Political elites don’t just govern, many also own businesses. In Mozambique, public office is often converted into private business capital, highlighting how political power can be a direct route to economic influence, both for office holders and their families.
In many countries, the perceived divide between political elites and ordinary citizens appears to be widening – at times sparking outrage. In Nepal, recent attacks on official buildings and residences were driven by a complaint that 'politicians get rich while we suffer' (Parajuli et al. 2025). Similar protests have taken place in East Timor, Bangladesh, Sri Lanka, Indonesia, Kenya and Nigeria – mainly led by young people.

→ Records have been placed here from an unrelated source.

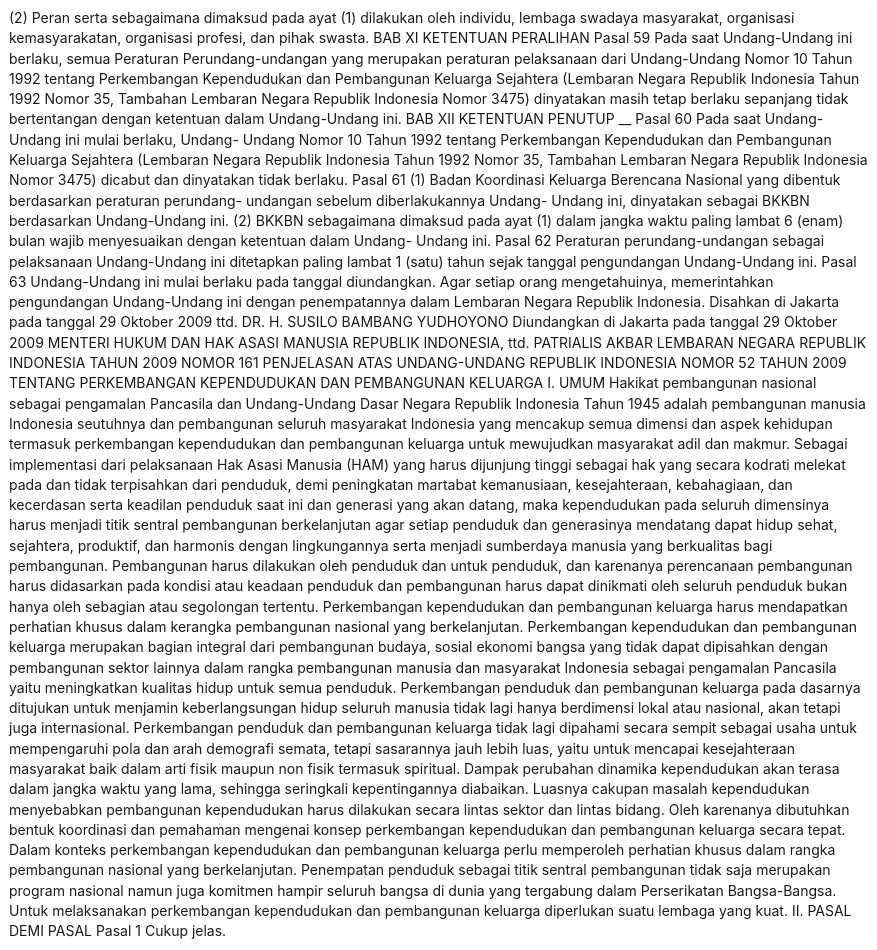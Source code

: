 (2) Peran serta sebagaimana dimaksud pada ayat (1) dilakukan oleh individu, lembaga swadaya masyarakat, organisasi kemasyarakatan, organisasi profesi, dan pihak swasta.
BAB XI KETENTUAN PERALIHAN
Pasal 59
Pada saat Undang-Undang ini berlaku, semua Peraturan Perundang-undangan yang merupakan peraturan pelaksanaan dari Undang-Undang Nomor 10 Tahun 1992 tentang Perkembangan Kependudukan dan Pembangunan Keluarga Sejahtera (Lembaran Negara Republik Indonesia Tahun 1992 Nomor 35, Tambahan Lembaran Negara Republik Indonesia Nomor 3475) dinyatakan masih tetap berlaku sepanjang tidak bertentangan dengan ketentuan dalam Undang-Undang ini.
BAB XII KETENTUAN PENUTUP __
Pasal 60
Pada saat Undang-Undang ini mulai berlaku, Undang- Undang Nomor 10 Tahun 1992 tentang Perkembangan Kependudukan dan Pembangunan Keluarga Sejahtera (Lembaran Negara Republik Indonesia Tahun 1992 Nomor 35, Tambahan Lembaran Negara Republik Indonesia Nomor 3475) dicabut dan dinyatakan tidak berlaku.
Pasal 61
(1) Badan Koordinasi Keluarga Berencana Nasional yang dibentuk berdasarkan peraturan perundang- undangan sebelum diberlakukannya Undang- Undang ini, dinyatakan sebagai BKKBN berdasarkan Undang-Undang ini.
(2) BKKBN sebagaimana dimaksud pada ayat (1) dalam jangka waktu paling lambat 6 (enam) bulan wajib menyesuaikan dengan ketentuan dalam Undang- Undang ini.
Pasal 62
Peraturan perundang-undangan sebagai pelaksanaan Undang-Undang ini ditetapkan paling lambat 1 (satu) tahun sejak tanggal pengundangan Undang-Undang ini.
Pasal 63
Undang-Undang ini mulai berlaku pada tanggal diundangkan.
Agar setiap orang mengetahuinya, memerintahkan pengundangan Undang-Undang ini dengan penempatannya dalam Lembaran Negara Republik Indonesia. Disahkan di Jakarta pada tanggal 29 Oktober 2009 ttd. DR. H. SUSILO BAMBANG YUDHOYONO Diundangkan di Jakarta pada tanggal 29 Oktober 2009 MENTERI HUKUM DAN HAK ASASI MANUSIA REPUBLIK INDONESIA, ttd. PATRIALIS AKBAR LEMBARAN NEGARA REPUBLIK INDONESIA TAHUN 2009 NOMOR 161 PENJELASAN ATAS UNDANG-UNDANG REPUBLIK INDONESIA NOMOR 52 TAHUN 2009 TENTANG PERKEMBANGAN KEPENDUDUKAN DAN PEMBANGUNAN KELUARGA I. UMUM Hakikat pembangunan nasional sebagai pengamalan Pancasila dan Undang-Undang Dasar Negara Republik Indonesia Tahun 1945 adalah pembangunan manusia Indonesia seutuhnya dan pembangunan seluruh masyarakat Indonesia yang mencakup semua dimensi dan aspek kehidupan termasuk perkembangan kependudukan dan pembangunan keluarga untuk mewujudkan masyarakat adil dan makmur. Sebagai implementasi dari pelaksanaan Hak Asasi Manusia (HAM) yang harus dijunjung tinggi sebagai hak yang secara kodrati melekat pada dan tidak terpisahkan dari penduduk, demi peningkatan martabat kemanusiaan, kesejahteraan, kebahagiaan, dan kecerdasan serta keadilan penduduk saat ini dan generasi yang akan datang, maka kependudukan pada seluruh dimensinya harus menjadi titik sentral pembangunan berkelanjutan agar setiap penduduk dan generasinya mendatang dapat hidup sehat, sejahtera, produktif, dan harmonis dengan lingkungannya serta menjadi sumberdaya manusia yang berkualitas bagi pembangunan. Pembangunan harus dilakukan oleh penduduk dan untuk penduduk, dan karenanya perencanaan pembangunan harus didasarkan pada kondisi atau keadaan penduduk dan pembangunan harus dapat dinikmati oleh seluruh penduduk bukan hanya oleh sebagian atau segolongan tertentu. Perkembangan kependudukan dan pembangunan keluarga harus mendapatkan perhatian khusus dalam kerangka pembangunan nasional yang berkelanjutan. Perkembangan kependudukan dan pembangunan keluarga merupakan bagian integral dari pembangunan budaya, sosial ekonomi bangsa yang tidak dapat dipisahkan dengan pembangunan sektor lainnya dalam rangka pembangunan manusia dan masyarakat Indonesia sebagai pengamalan Pancasila yaitu meningkatkan kualitas hidup untuk semua penduduk. Perkembangan penduduk dan pembangunan keluarga pada dasarnya ditujukan untuk menjamin keberlangsungan hidup seluruh manusia tidak lagi hanya berdimensi lokal atau nasional, akan tetapi juga internasional. Perkembangan penduduk dan pembangunan keluarga tidak lagi dipahami secara sempit sebagai usaha untuk mempengaruhi pola dan arah demografi semata, tetapi sasarannya jauh lebih luas, yaitu untuk mencapai kesejahteraan masyarakat baik dalam arti fisik maupun non fisik termasuk spiritual. Dampak perubahan dinamika kependudukan akan terasa dalam jangka waktu yang lama, sehingga seringkali kepentingannya diabaikan. Luasnya cakupan masalah kependudukan menyebabkan pembangunan kependudukan harus dilakukan secara lintas sektor dan lintas bidang. Oleh karenanya dibutuhkan bentuk koordinasi dan pemahaman mengenai konsep perkembangan kependudukan dan pembangunan keluarga secara tepat. Dalam konteks perkembangan kependudukan dan pembangunan keluarga perlu memperoleh perhatian khusus dalam rangka pembangunan nasional yang berkelanjutan. Penempatan penduduk sebagai titik sentral pembangunan tidak saja merupakan program nasional namun juga komitmen hampir seluruh bangsa di dunia yang tergabung dalam Perserikatan Bangsa-Bangsa. Untuk melaksanakan perkembangan kependudukan dan pembangunan keluarga diperlukan suatu lembaga yang kuat. II. PASAL DEMI PASAL
Pasal 1
Cukup jelas.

Of course, it is hardly news that some politicians use their influence for personal advantage. However, how they do so varies: beyond illegal bribes and backhanders, a rather modern – but often legal – form occurs when politicians or their families act as beneficial owners of private firms (e.g. as partners or directors), which in turn can benefit from political favours. For instance, the ‘Luanda Leaks’ from Angola detailed many ways in which businesses owned by the former president’s daughter benefited from her father’s patronage (Freedberg et al. 2020).
Politician-firm connections can also be highly valuable. For example, Fisman (2001) documents that concerns about the health of former Indonesian President Soharto led to large declines in the share prices of firms connected to his family. In India, political connections helped firms navigate the economic crisis following demonetisation (Chen et al. 2025).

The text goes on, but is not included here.